■ **Dataset records**:
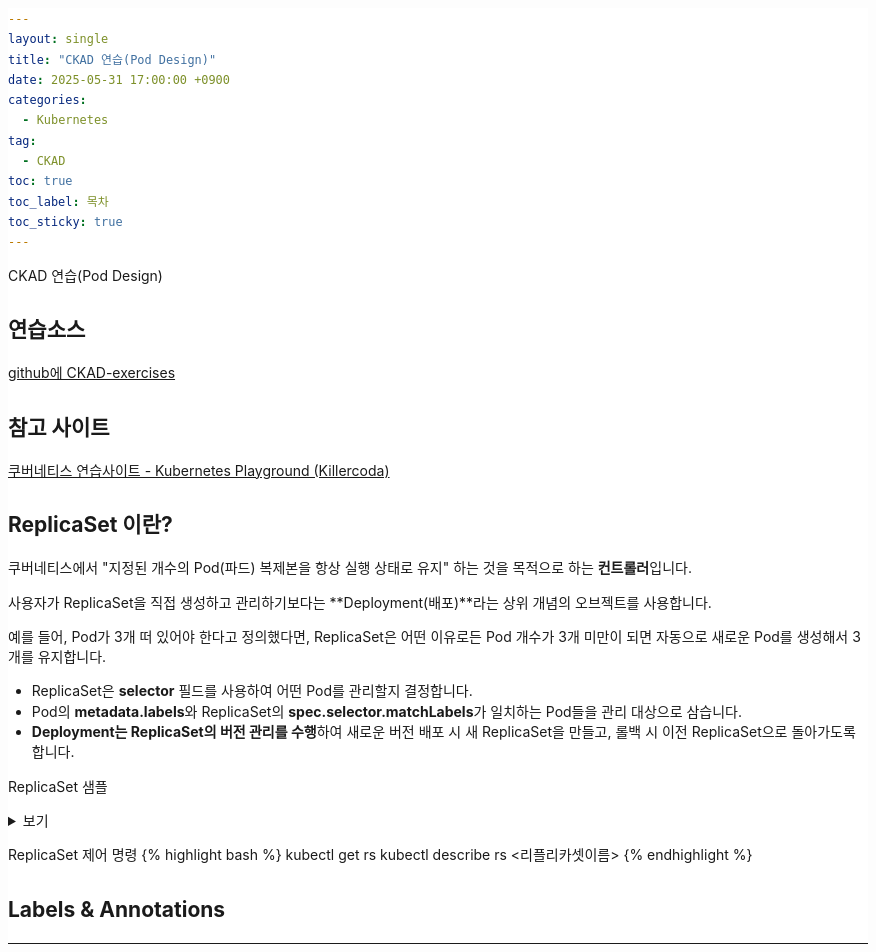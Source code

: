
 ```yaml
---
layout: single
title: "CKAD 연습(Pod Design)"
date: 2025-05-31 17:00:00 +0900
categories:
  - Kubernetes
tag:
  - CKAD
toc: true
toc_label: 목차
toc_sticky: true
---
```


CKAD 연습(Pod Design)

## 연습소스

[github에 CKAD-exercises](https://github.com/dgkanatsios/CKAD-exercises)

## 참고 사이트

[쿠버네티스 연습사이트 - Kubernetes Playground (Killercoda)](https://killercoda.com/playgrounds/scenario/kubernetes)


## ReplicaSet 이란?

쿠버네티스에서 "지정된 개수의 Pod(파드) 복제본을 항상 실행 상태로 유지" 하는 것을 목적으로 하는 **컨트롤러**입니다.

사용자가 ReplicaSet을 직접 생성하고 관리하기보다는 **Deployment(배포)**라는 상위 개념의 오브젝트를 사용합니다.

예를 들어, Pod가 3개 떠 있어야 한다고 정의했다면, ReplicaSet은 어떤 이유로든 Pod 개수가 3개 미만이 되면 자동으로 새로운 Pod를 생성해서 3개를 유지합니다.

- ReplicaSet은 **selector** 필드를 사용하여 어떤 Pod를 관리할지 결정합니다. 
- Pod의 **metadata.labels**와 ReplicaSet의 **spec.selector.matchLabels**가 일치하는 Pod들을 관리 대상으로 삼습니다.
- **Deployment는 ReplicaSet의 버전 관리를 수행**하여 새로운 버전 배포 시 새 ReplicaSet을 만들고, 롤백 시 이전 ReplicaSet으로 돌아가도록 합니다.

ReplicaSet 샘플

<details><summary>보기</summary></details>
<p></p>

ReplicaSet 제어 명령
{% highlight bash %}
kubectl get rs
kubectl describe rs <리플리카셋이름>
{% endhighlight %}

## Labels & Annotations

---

■ **Work request**: Search the entries for the string "https" and return each line where it turns up.

■ **Result**:
[github에 CKAD-exercises](https://github.com/dgkanatsios/CKAD-exercises)
[쿠버네티스 연습사이트 - Kubernetes Playground (Killercoda)](https://killercoda.com/playgrounds/scenario/kubernetes)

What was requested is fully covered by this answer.